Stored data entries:

-.-.-

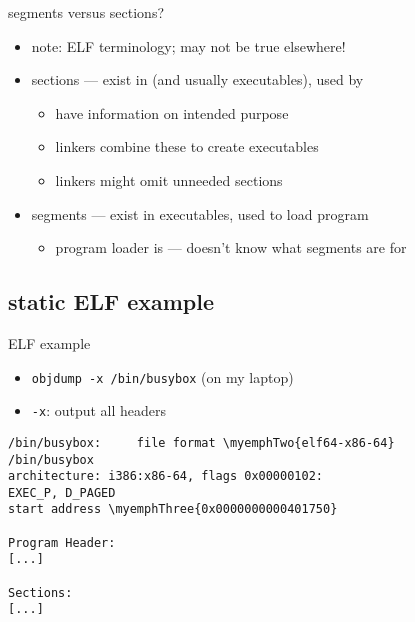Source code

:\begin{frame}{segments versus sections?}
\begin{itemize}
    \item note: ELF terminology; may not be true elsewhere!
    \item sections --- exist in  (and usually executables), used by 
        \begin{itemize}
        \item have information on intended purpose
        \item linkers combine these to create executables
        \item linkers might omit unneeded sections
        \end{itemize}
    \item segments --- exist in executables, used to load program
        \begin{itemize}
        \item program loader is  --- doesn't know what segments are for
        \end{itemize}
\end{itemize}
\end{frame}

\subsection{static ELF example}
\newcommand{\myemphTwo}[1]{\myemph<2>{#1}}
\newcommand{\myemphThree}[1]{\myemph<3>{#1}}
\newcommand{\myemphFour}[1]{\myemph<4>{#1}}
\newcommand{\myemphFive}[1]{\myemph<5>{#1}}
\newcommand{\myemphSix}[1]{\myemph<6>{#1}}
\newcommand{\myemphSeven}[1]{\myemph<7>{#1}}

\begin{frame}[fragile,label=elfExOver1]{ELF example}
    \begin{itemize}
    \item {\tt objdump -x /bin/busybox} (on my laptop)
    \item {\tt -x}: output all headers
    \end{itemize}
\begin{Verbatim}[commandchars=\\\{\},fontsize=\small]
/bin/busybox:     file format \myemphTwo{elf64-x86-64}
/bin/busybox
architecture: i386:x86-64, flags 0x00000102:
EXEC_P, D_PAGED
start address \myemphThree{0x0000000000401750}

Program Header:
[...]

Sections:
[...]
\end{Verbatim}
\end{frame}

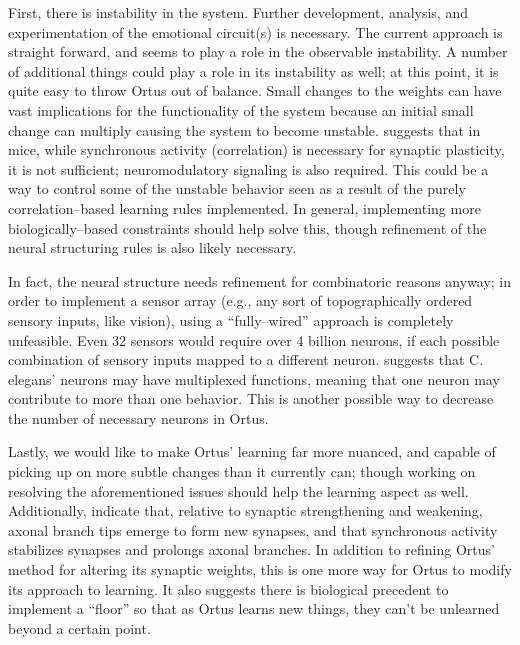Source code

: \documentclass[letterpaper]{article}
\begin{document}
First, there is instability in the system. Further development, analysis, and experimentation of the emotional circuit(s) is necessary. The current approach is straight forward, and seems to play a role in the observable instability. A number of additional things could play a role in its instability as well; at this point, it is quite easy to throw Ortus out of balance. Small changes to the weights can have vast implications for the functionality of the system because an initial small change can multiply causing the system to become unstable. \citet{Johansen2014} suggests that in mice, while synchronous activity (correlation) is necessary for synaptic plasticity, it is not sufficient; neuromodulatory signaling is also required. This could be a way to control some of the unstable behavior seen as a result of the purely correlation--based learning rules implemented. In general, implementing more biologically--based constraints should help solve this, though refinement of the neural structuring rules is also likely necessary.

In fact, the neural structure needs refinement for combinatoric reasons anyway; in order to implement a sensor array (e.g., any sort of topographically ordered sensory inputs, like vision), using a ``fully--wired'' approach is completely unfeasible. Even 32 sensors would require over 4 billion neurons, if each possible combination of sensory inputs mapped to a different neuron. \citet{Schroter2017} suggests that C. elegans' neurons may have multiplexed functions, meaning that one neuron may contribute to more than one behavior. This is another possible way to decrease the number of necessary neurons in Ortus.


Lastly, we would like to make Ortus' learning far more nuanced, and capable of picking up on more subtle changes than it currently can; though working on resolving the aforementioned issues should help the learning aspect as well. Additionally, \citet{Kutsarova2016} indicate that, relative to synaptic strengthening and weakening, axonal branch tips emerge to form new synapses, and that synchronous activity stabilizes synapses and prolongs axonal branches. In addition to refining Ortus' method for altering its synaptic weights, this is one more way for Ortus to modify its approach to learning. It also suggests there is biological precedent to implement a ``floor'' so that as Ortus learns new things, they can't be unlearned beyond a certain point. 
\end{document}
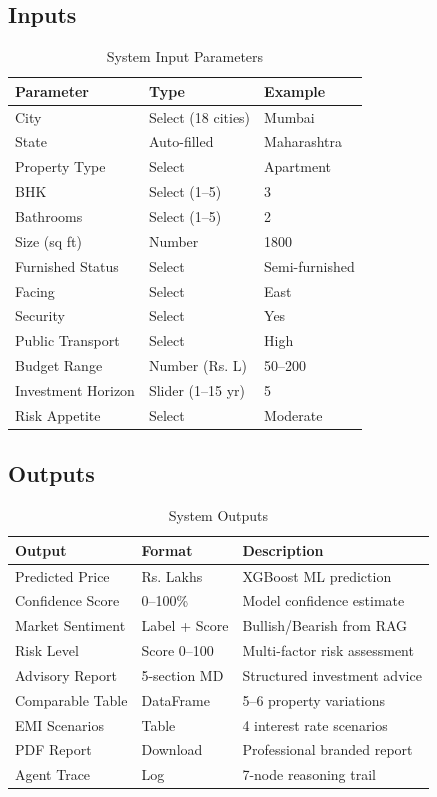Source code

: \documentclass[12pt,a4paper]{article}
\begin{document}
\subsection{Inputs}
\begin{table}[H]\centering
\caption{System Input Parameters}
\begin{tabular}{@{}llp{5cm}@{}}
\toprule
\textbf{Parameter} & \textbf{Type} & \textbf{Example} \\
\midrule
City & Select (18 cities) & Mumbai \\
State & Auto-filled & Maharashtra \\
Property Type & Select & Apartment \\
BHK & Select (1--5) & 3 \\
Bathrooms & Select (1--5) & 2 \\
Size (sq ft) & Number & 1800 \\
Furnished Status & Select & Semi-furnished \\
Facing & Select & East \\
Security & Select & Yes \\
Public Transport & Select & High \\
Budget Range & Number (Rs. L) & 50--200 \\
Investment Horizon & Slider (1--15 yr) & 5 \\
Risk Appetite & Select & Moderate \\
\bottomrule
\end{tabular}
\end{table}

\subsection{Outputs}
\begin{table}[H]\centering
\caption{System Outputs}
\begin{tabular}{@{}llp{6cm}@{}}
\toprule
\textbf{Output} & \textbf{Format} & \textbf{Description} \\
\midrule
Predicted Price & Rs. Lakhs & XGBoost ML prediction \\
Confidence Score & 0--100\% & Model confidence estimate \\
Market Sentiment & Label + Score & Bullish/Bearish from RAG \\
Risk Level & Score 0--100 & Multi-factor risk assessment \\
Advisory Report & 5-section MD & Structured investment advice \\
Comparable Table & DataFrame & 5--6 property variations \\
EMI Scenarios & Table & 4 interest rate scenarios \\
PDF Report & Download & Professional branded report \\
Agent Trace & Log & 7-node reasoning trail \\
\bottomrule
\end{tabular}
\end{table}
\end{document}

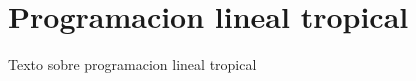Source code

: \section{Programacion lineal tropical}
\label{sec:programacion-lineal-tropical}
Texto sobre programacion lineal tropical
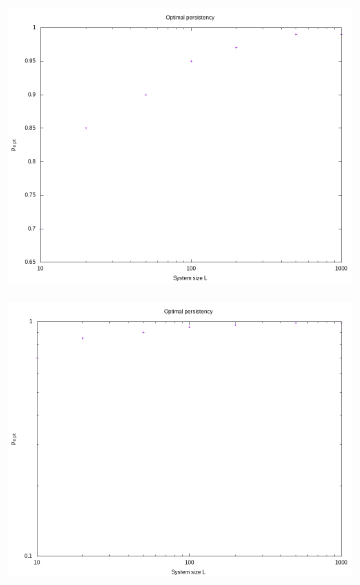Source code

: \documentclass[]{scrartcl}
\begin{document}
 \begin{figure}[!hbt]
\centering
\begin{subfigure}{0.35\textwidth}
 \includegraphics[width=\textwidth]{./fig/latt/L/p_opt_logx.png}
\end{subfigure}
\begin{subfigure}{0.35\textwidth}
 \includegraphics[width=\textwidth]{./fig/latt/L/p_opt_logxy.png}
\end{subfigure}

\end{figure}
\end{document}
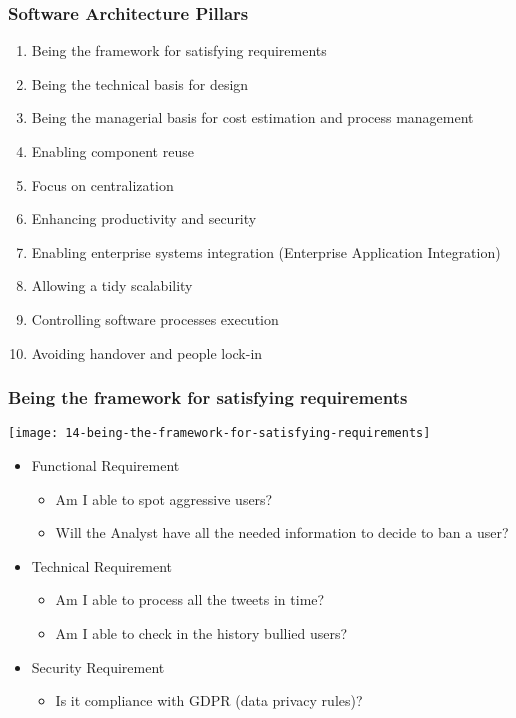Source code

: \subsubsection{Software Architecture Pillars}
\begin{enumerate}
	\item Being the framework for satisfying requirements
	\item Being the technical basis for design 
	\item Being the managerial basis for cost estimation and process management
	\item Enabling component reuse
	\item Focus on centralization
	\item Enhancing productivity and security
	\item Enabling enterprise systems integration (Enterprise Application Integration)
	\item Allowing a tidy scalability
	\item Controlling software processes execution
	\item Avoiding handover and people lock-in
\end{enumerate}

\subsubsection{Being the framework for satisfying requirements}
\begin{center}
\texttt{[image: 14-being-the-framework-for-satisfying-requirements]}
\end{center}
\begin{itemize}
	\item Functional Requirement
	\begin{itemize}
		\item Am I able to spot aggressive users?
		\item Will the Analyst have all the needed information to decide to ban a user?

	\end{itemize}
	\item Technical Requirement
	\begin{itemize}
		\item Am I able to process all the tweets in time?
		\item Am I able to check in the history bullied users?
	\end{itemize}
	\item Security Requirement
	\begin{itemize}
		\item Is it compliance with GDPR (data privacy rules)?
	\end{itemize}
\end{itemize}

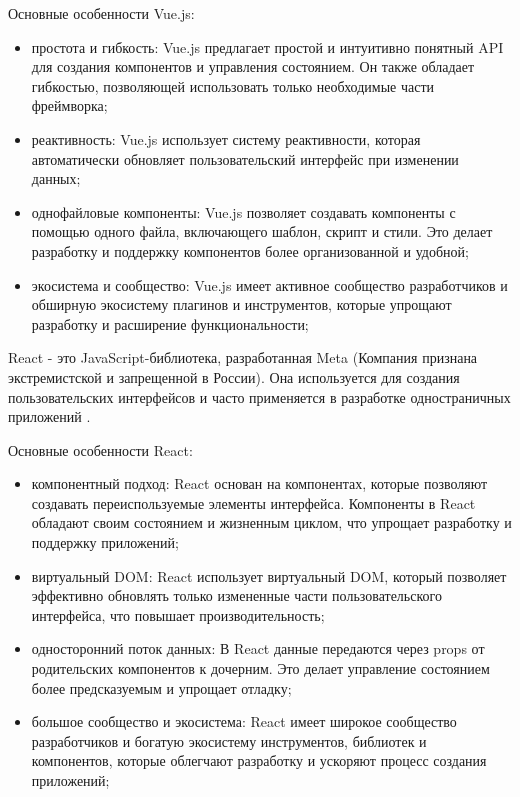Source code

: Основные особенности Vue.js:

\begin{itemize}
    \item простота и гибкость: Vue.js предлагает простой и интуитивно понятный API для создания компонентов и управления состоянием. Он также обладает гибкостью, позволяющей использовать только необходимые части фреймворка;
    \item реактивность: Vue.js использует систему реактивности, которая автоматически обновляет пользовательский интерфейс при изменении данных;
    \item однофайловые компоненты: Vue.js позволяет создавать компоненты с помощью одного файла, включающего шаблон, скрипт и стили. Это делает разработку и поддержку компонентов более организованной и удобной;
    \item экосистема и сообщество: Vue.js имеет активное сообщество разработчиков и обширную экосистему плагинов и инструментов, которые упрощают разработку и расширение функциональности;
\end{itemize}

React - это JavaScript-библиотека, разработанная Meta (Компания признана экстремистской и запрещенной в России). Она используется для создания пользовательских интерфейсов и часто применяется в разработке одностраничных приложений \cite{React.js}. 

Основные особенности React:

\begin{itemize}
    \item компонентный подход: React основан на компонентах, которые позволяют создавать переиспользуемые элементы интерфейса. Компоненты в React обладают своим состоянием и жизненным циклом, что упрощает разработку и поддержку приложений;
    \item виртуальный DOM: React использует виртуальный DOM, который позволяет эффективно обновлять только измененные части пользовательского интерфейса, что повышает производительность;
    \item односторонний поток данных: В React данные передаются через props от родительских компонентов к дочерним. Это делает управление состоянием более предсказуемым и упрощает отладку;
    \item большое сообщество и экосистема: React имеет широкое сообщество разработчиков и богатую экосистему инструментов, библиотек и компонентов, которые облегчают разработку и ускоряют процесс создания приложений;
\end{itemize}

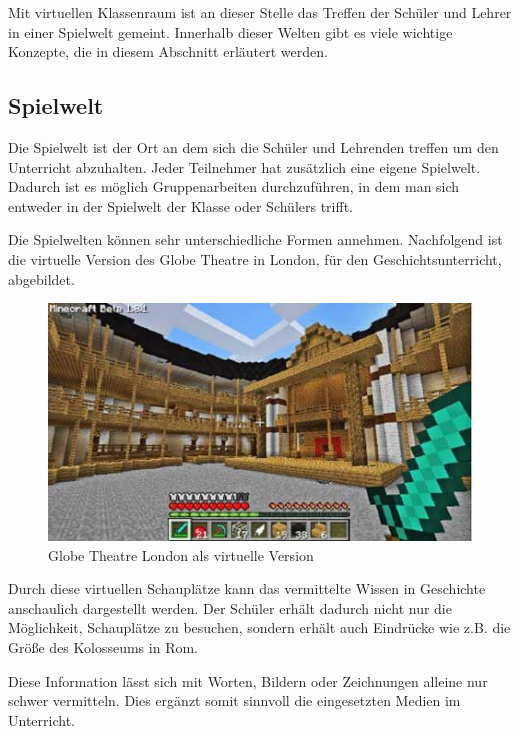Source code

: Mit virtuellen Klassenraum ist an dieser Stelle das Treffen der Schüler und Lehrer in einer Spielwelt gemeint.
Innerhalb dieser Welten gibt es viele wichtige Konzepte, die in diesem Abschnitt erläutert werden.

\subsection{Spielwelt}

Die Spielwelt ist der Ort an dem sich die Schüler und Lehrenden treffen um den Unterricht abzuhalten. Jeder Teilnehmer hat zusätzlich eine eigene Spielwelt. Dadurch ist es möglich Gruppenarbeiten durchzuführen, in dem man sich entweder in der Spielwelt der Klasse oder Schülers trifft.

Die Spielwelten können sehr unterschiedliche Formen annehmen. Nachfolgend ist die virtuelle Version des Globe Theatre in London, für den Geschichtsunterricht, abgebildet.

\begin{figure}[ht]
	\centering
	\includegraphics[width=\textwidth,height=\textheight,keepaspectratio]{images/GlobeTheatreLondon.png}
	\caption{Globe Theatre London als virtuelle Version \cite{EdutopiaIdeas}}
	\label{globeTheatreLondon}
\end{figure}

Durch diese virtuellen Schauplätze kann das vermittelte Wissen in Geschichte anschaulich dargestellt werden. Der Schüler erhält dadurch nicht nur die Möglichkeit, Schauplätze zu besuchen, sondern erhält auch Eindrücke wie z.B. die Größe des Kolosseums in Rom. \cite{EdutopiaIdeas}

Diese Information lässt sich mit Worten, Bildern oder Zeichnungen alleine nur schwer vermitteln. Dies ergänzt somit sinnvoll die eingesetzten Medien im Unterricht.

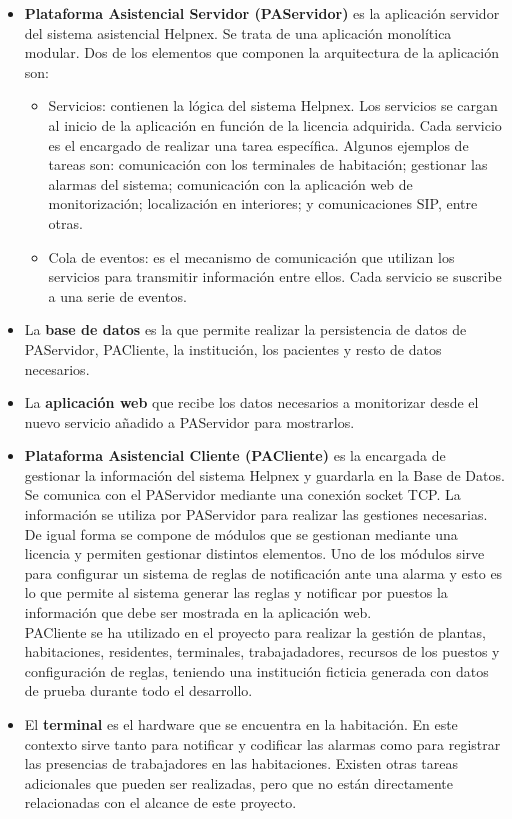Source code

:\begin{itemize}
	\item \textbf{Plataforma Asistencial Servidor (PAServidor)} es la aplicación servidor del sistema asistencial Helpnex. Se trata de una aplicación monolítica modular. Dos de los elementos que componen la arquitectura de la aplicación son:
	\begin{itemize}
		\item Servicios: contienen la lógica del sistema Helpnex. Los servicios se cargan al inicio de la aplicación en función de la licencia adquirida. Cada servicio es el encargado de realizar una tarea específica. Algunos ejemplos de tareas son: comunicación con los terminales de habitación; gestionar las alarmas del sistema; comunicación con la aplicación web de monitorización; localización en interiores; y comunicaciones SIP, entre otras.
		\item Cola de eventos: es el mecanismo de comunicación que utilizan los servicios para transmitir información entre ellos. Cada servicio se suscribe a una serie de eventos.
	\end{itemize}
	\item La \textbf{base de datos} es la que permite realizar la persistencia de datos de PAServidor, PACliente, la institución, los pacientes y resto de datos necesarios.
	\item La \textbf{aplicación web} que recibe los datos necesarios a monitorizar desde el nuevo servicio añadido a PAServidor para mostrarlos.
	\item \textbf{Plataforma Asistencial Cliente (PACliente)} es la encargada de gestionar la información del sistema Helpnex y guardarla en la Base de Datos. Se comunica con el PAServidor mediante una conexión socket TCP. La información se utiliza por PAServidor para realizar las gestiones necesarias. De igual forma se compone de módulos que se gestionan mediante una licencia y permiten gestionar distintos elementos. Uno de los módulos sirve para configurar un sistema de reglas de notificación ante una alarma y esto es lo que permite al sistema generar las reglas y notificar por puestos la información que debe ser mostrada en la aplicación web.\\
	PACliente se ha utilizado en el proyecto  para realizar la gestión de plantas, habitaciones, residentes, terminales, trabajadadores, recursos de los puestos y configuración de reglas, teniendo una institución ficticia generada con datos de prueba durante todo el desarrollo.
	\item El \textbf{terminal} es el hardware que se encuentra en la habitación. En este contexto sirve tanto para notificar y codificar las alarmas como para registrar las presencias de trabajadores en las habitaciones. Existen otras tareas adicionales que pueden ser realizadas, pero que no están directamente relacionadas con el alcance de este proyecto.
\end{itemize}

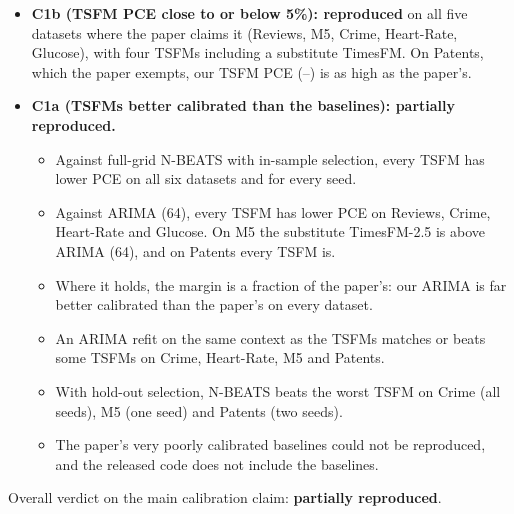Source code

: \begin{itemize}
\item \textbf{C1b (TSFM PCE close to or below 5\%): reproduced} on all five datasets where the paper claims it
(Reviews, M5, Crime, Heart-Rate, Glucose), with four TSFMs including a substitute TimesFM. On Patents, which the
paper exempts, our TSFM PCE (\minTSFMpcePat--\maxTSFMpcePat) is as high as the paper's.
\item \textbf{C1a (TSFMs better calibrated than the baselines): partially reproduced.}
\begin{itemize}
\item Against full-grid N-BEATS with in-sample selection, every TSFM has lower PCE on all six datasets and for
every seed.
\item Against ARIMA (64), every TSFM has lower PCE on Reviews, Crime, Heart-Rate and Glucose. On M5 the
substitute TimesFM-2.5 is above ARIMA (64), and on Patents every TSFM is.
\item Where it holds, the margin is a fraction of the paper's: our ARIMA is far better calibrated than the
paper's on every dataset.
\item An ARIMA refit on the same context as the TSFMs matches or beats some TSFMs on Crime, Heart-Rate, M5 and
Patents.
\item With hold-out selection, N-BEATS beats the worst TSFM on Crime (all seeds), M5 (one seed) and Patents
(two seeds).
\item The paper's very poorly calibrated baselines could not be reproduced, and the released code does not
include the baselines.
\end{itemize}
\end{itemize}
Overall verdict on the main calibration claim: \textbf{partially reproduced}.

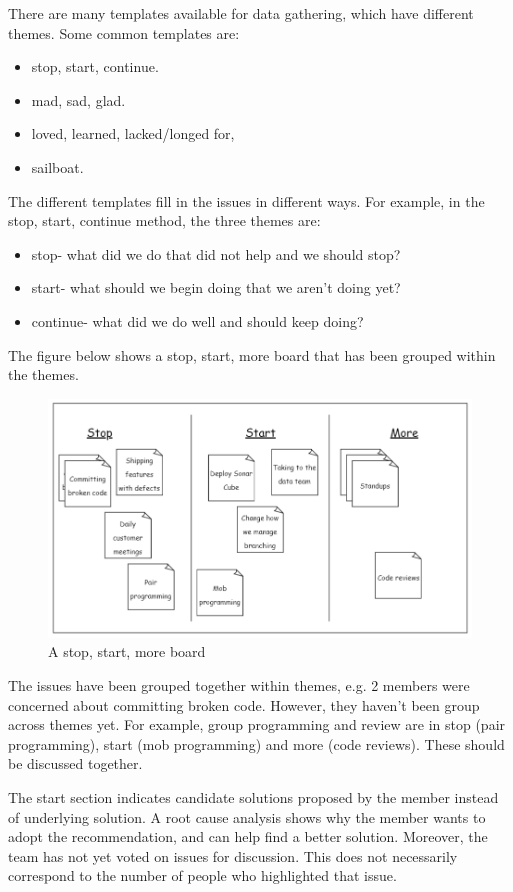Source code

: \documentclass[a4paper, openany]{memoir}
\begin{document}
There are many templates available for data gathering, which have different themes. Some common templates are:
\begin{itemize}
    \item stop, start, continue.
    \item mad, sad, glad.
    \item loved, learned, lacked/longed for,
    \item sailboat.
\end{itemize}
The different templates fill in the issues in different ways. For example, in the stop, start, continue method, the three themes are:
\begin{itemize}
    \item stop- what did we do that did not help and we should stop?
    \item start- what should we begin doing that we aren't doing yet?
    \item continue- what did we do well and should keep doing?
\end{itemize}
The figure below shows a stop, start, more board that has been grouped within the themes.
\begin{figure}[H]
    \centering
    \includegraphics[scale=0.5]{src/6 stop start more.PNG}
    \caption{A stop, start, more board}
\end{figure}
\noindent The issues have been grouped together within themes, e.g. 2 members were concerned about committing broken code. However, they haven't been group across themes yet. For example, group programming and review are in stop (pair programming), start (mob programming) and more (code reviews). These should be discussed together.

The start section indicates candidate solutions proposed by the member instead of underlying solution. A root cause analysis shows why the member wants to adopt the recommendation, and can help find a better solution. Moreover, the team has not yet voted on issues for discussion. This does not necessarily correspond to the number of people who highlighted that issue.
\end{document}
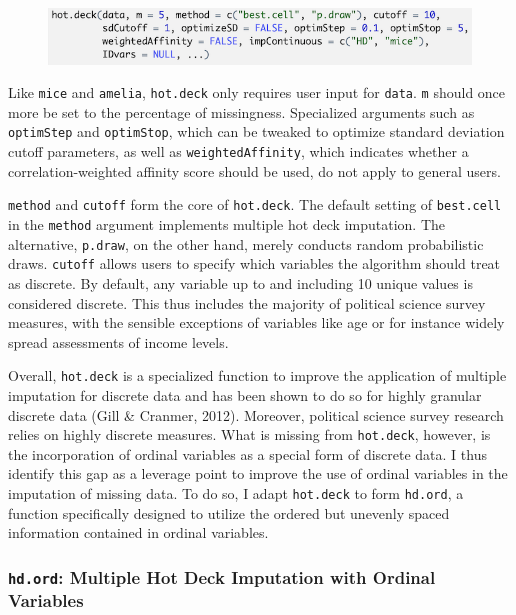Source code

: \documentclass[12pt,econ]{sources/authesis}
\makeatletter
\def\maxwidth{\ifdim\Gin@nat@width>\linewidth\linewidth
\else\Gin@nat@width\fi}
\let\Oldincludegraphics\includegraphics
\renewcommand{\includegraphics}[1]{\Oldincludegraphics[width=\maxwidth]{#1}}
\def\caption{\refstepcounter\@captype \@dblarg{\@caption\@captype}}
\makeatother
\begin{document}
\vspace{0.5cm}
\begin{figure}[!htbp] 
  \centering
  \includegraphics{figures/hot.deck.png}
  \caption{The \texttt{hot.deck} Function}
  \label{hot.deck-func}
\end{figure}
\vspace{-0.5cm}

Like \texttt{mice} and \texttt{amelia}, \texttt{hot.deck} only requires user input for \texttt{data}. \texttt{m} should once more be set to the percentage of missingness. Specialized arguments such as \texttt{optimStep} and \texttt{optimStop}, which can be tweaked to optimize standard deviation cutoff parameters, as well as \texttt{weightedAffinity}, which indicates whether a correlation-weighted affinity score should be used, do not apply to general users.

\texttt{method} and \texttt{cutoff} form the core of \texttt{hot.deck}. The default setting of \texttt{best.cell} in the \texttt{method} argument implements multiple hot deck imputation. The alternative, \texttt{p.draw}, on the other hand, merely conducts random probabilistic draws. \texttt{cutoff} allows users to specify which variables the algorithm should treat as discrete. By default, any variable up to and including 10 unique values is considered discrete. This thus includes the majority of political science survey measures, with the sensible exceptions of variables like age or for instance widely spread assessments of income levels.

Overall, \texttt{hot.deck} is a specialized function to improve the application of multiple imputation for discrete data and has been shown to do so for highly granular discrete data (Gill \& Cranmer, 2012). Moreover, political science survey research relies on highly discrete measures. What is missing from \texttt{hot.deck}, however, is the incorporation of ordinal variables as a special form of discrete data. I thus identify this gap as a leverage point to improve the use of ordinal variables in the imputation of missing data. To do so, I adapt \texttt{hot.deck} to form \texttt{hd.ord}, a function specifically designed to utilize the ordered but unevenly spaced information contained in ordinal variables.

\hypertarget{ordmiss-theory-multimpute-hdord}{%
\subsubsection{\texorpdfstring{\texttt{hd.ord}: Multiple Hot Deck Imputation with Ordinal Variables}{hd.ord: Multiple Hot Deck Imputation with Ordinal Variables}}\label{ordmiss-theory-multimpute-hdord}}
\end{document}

-.-.-

## WHAT IS EXPECTED
Pictures are to be left out. Write out only the lines above starting at the one with "EXEC_P, D_PAGED" and ending at the one with "First, there is", both lines included, exactly.

## TASK OUTPUT
EXEC_P, D_PAGED
start address \myemphThree{0x0000000000401750}

Program Header:
[...]

Sections:
[...]
\end{Verbatim}
\end{frame}

Source code

: \documentclass[letterpaper]{article}
\begin{document}
First, there is instability in the system. Further development, analysis, and experimentation of the emotional circuit(s) is necessary. The current approach is straight forward, and seems to play a role in the observable instability. A number of additional things could play a role in its instability as well; at this point, it is quite easy to throw Ortus out of balance. Small changes to the weights can have vast implications for the functionality of the system because an initial small change can multiply causing the system to become unstable. \citet{Johansen2014} suggests that in mice, while synchronous activity (correlation) is necessary for synaptic plasticity, it is not sufficient; neuromodulatory signaling is also required. This could be a way to control some of the unstable behavior seen as a result of the purely correlation--based learning rules implemented. In general, implementing more biologically--based constraints should help solve this, though refinement of the neural structuring rules is also likely necessary.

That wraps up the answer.